# WHAT THE EXERCISE ASKS
Once you reach the line containing "4. In general, if" in the data below, restate each line word for word up to and including the one containing "9. *Double check".

─── INFORMATION SHOWN ───

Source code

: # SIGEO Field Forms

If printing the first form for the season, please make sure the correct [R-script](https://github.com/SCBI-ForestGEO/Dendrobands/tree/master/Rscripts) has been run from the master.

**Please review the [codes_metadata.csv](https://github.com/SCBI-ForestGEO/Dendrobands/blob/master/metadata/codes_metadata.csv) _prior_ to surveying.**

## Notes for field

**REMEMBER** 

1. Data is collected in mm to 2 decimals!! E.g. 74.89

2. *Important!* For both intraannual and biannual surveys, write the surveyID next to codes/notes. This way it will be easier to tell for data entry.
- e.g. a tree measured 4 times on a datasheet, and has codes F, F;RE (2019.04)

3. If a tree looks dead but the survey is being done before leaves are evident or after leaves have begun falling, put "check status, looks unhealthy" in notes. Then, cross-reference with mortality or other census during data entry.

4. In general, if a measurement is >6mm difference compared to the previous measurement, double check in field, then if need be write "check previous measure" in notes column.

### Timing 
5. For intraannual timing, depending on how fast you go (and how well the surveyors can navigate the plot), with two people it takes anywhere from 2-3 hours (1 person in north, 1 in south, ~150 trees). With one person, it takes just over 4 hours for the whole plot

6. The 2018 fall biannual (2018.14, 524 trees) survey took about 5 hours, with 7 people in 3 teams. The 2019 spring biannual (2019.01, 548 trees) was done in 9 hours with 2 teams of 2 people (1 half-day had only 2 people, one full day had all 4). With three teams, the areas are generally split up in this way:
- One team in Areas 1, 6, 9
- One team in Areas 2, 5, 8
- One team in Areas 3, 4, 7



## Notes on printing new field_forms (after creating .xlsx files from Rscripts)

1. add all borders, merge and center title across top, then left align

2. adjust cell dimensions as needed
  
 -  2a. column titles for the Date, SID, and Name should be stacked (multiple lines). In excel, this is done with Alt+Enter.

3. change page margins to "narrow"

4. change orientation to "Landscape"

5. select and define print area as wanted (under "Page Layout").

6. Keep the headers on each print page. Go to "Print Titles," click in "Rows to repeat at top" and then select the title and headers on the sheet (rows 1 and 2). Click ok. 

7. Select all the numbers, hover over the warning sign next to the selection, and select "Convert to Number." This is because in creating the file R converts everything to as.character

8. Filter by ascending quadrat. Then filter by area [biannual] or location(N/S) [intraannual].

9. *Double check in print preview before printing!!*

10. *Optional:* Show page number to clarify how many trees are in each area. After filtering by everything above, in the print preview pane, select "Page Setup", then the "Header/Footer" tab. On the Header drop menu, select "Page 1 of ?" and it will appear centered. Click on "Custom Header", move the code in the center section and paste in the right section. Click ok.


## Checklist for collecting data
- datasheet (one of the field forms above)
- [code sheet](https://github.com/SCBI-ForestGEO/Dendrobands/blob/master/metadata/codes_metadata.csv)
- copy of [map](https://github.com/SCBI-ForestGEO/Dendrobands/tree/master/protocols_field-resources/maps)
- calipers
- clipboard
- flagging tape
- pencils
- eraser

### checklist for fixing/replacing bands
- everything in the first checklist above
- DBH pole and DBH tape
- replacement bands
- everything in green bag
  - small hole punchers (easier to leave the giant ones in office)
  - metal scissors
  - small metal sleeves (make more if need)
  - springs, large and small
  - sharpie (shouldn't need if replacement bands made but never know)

───

# REPLY TO THE EXERCISE
4. In general, if a measurement is >6mm difference compared to the previous measurement, double check in field, then if need be write "check previous measure" in notes column.

### Timing 
5. For intraannual timing, depending on how fast you go (and how well the surveyors can navigate the plot), with two people it takes anywhere from 2-3 hours (1 person in north, 1 in south, ~150 trees). With one person, it takes just over 4 hours for the whole plot

6. The 2018 fall biannual (2018.14, 524 trees) survey took about 5 hours, with 7 people in 3 teams. The 2019 spring biannual (2019.01, 548 trees) was done in 9 hours with 2 teams of 2 people (1 half-day had only 2 people, one full day had all 4). With three teams, the areas are generally split up in this way:
- One team in Areas 1, 6, 9
- One team in Areas 2, 5, 8
- One team in Areas 3, 4, 7



## Notes on printing new field_forms (after creating .xlsx files from Rscripts)

1. add all borders, merge and center title across top, then left align

2. adjust cell dimensions as needed
  
 -  2a. column titles for the Date, SID, and Name should be stacked (multiple lines). In excel, this is done with Alt+Enter.

3. change page margins to "narrow"

4. change orientation to "Landscape"

5. select and define print area as wanted (under "Page Layout").

6. Keep the headers on each print page. Go to "Print Titles," click in "Rows to repeat at top" and then select the title and headers on the sheet (rows 1 and 2). Click ok. 

7. Select all the numbers, hover over the warning sign next to the selection, and select "Convert to Number." This is because in creating the file R converts everything to as.character

8. Filter by ascending quadrat. Then filter by area [biannual] or location(N/S) [intraannual].

9. *Double check in print preview before printing!!*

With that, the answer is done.